What this task involves:
The answer should consist of each line below that contains the word "processing".

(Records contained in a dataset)
[Start of Attachment]
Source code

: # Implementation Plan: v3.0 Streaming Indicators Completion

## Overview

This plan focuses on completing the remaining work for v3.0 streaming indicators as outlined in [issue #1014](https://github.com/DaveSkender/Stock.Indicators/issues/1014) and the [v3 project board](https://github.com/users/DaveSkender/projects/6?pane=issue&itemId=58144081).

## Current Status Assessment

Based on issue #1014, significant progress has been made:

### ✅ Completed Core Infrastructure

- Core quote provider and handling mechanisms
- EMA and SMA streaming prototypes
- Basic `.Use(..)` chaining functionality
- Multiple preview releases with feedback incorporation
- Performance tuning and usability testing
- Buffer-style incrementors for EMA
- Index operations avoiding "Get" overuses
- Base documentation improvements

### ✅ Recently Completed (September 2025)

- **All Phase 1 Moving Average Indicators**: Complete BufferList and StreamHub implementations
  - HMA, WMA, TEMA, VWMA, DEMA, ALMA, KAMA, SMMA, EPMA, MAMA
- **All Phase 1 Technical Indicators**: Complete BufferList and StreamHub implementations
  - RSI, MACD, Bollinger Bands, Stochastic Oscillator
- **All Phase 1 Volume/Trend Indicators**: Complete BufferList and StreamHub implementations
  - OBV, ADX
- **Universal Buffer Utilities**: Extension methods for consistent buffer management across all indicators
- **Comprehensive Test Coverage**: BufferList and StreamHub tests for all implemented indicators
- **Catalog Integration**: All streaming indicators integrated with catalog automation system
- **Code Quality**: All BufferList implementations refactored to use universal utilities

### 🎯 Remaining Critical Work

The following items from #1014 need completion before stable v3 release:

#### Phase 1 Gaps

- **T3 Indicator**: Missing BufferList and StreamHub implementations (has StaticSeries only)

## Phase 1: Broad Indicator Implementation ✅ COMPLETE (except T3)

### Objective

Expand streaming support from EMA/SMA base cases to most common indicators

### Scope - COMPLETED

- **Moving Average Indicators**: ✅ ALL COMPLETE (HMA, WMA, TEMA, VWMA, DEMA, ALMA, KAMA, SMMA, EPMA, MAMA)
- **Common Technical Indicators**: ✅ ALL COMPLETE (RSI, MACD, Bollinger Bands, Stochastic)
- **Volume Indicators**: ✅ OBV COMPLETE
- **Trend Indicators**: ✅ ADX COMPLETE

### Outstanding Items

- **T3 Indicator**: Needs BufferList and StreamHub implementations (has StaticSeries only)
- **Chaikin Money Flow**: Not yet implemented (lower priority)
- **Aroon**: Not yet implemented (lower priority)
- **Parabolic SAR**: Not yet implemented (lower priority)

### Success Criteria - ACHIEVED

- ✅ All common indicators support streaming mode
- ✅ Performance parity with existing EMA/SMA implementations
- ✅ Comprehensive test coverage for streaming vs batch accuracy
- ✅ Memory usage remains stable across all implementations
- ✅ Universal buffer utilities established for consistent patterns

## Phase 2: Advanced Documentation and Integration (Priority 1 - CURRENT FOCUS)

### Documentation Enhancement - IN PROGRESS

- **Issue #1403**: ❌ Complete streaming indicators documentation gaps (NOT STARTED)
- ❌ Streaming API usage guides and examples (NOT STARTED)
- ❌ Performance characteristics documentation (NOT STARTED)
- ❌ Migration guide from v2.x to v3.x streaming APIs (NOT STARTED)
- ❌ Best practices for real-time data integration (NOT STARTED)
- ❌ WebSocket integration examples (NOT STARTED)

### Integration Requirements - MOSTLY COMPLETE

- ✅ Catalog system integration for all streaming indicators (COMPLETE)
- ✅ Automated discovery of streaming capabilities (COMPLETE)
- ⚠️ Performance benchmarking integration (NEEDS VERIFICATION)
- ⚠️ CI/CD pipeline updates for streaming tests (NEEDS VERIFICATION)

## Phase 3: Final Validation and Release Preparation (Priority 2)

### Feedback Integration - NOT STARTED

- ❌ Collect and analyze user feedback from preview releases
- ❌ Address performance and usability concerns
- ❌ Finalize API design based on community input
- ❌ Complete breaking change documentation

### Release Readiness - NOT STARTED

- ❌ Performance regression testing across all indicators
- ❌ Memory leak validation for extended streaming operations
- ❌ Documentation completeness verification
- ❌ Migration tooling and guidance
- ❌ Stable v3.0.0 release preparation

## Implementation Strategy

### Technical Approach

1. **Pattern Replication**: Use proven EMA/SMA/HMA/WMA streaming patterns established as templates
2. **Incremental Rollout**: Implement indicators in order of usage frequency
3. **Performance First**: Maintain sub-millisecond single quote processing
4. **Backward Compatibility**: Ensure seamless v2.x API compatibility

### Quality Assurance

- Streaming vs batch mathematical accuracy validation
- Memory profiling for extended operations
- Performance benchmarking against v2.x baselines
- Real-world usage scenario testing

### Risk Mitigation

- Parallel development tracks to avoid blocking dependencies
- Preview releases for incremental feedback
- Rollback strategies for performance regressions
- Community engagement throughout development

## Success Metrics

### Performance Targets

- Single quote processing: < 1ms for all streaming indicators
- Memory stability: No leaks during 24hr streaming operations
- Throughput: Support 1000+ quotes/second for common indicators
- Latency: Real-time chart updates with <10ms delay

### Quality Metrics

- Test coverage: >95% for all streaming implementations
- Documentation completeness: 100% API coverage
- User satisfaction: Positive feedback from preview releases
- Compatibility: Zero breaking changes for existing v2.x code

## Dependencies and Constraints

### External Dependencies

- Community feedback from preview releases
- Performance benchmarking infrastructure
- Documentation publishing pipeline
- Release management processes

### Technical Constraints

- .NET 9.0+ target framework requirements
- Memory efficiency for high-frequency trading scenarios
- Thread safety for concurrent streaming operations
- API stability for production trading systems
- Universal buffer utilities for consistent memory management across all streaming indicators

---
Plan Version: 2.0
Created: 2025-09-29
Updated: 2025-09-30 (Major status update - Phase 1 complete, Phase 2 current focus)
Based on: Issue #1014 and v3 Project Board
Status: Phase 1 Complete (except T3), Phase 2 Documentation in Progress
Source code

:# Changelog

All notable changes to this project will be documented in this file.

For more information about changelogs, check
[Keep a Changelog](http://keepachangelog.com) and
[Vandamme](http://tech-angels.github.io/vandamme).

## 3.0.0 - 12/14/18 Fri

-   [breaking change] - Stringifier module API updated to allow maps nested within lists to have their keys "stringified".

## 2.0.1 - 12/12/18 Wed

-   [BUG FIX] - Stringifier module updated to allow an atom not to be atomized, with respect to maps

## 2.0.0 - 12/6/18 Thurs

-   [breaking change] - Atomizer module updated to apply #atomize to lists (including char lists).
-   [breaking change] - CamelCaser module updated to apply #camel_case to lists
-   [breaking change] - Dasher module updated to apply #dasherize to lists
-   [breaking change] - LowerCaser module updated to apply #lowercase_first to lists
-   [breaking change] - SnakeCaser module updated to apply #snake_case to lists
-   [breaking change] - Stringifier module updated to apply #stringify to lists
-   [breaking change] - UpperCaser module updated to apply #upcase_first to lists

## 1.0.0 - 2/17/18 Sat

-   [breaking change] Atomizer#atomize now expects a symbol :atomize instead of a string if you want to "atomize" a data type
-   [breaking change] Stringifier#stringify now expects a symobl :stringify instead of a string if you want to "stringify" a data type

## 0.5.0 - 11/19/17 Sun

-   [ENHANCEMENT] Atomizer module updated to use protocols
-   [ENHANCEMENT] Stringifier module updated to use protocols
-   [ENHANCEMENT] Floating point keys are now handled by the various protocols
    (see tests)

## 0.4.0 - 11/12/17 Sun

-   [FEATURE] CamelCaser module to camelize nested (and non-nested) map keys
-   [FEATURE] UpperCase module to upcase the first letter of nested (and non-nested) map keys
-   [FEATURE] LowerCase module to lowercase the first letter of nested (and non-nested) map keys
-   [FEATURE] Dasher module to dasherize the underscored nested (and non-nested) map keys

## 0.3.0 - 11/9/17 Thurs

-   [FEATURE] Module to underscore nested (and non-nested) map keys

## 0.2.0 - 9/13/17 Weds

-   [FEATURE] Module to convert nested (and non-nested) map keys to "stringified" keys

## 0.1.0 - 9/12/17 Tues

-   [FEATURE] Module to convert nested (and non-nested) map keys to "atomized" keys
[End of Attachment]
Reply:
3. **Performance First**: Maintain sub-millisecond single quote processing
- Single quote processing: < 1ms for all streaming indicators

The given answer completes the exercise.